II. Because of its holding the trial court did not consider three other grounds urged in defense of the mandamus action. The counties put forth three such arguments: (1) the federal court’s ruling should be prospective only; (2) Burlington Northern failed to establish that the director’s action was arbitrary and capricious; and (3) Burlington Northern is estopped from bringing this action. A ruling should not be disturbed on appeal if it was proper on another ground which was urged in trial court. Buchhop v. General Growth Properties, 235 N.W.2d 301, 305 (Iowa 1975). We find no merit in any of the three alternative claims.
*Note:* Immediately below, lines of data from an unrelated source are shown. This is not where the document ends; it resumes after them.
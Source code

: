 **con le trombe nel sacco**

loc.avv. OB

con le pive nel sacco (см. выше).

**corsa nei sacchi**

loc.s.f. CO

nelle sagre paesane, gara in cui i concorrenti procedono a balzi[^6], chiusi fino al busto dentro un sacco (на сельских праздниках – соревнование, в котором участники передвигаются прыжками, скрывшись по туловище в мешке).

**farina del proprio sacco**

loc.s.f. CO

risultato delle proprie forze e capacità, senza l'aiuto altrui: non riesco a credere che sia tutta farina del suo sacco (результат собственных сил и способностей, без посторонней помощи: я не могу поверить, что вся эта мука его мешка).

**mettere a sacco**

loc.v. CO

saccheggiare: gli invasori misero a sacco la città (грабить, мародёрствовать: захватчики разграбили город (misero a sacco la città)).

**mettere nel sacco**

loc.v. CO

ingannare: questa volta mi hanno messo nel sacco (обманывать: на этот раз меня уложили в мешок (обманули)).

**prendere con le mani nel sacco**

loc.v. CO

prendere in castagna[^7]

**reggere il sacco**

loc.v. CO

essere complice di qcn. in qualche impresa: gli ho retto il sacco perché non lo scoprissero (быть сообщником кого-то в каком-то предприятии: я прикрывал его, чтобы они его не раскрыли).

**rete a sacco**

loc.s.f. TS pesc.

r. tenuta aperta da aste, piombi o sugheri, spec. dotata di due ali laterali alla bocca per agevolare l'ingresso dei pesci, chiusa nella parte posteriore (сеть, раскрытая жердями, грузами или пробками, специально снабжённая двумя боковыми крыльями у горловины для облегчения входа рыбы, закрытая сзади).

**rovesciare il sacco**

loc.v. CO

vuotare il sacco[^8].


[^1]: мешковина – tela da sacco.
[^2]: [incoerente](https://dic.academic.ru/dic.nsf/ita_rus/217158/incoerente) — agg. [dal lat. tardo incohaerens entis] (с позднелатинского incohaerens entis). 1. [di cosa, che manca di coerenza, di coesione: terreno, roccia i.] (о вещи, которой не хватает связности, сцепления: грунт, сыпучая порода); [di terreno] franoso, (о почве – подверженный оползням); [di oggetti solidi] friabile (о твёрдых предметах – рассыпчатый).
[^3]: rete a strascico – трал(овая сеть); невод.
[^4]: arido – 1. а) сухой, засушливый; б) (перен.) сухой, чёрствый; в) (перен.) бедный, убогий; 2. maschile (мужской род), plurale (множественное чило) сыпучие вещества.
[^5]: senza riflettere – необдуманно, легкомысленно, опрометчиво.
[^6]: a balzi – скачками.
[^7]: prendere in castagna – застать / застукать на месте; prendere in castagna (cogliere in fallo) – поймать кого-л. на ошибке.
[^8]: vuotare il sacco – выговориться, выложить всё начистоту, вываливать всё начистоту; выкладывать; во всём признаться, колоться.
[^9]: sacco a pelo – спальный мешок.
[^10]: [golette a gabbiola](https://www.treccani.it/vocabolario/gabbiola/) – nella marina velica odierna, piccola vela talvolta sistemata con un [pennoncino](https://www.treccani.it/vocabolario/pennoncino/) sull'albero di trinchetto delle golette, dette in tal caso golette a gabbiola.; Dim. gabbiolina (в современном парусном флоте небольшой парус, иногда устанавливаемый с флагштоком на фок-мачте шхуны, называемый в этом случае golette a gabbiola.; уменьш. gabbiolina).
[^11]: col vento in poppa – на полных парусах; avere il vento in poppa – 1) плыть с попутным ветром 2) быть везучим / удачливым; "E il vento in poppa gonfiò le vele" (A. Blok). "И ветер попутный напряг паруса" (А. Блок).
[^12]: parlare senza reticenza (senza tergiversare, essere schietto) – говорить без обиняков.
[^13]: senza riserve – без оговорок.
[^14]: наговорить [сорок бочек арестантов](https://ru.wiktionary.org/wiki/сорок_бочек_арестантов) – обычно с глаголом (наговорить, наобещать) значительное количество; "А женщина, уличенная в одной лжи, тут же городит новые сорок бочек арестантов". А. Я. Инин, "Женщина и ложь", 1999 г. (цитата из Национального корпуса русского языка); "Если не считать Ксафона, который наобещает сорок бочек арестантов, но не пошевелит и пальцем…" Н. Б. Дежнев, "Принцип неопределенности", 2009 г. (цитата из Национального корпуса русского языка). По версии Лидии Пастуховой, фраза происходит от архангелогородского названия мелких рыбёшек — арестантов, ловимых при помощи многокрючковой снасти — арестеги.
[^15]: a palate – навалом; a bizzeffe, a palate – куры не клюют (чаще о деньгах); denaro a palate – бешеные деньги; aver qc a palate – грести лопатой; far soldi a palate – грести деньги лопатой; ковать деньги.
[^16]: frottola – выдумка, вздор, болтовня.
In contending the federal court’s holding should be prospective only the counties argue that the government has an interest in allocating its resources and must know when it acts on an expenditure that the necessary funds are available and not subject to loss through tax refund. G. Heileman Brewing Co. v. City of La Crosse, 105 Wis.2d 152, 162, 312 N.W.2d 875, 880 (1981). We rejected this contention in Commercial Nat’l Bank v. Board of Supervisors, 168 Iowa 501, 504, 150 N.W. 704, 705 (1915). After holding a statutory scheme had resulted in illegal exaction of taxes from a national bank, we said “nor is there anything in the argument that the decision declaring the taxing statute invalid should not operate retroactively.”
*75We do not think the suit should have been dismissed because the railroad did not establish that the department of revenue’s action was arbitrary and capricious. The counties contend the railroad had such a burden. The flaw in this argument is that the railroad is not challenging the director’s judgment in assessing the property’s valuation. Rather, Burlington Northern contends that Iowa’s tax scheme resulted in the illegal exaction of taxes and that the counties refused to order refunds under section 445.60. The railroad did not allege, nor does it have the burden of proving, that the director abused his discretion in the assessments of Burlington Northern’s property.
The counties last argument is that the railroad is barred from the refund under principles of collateral estoppel. In this contention the counties seize on the federal court’s refusal to directly order the refunds now sought. The contention does not square with the basis for the reversal. The federal court determined it lacked jurisdiction to order the refund. Burlington N.R.R., 584 F.Supp. at 1232. Where a judgment is dismissed for lack of jurisdiction it ordinarily does not bar another action on the same claim.1 Restatement (Second) of Judgments § 20 (1982). The federal court’s dismissal of the refund request does not bar the railroad from pursuing the same request in state court.
We conclude that the judgment of the trial court must be reversed and the case remanded for issuance of a writ directing payment of the refund.
REVERSED AND REMANDED.
All Justices concur except CARTER, SCHULTZ, and NEUMAN, JJ., who dissent and ANDREASEN, J., who takes no part.. Such a dismissal is preclusive as to the jurisdictional issue in the same forum. Bascom v. Jos. Schlitz Brewing Co., 395 N.W.2d 879, 882 (Iowa 1986). This exception does not preclude parties from thereafter seeking relief in the proper forum.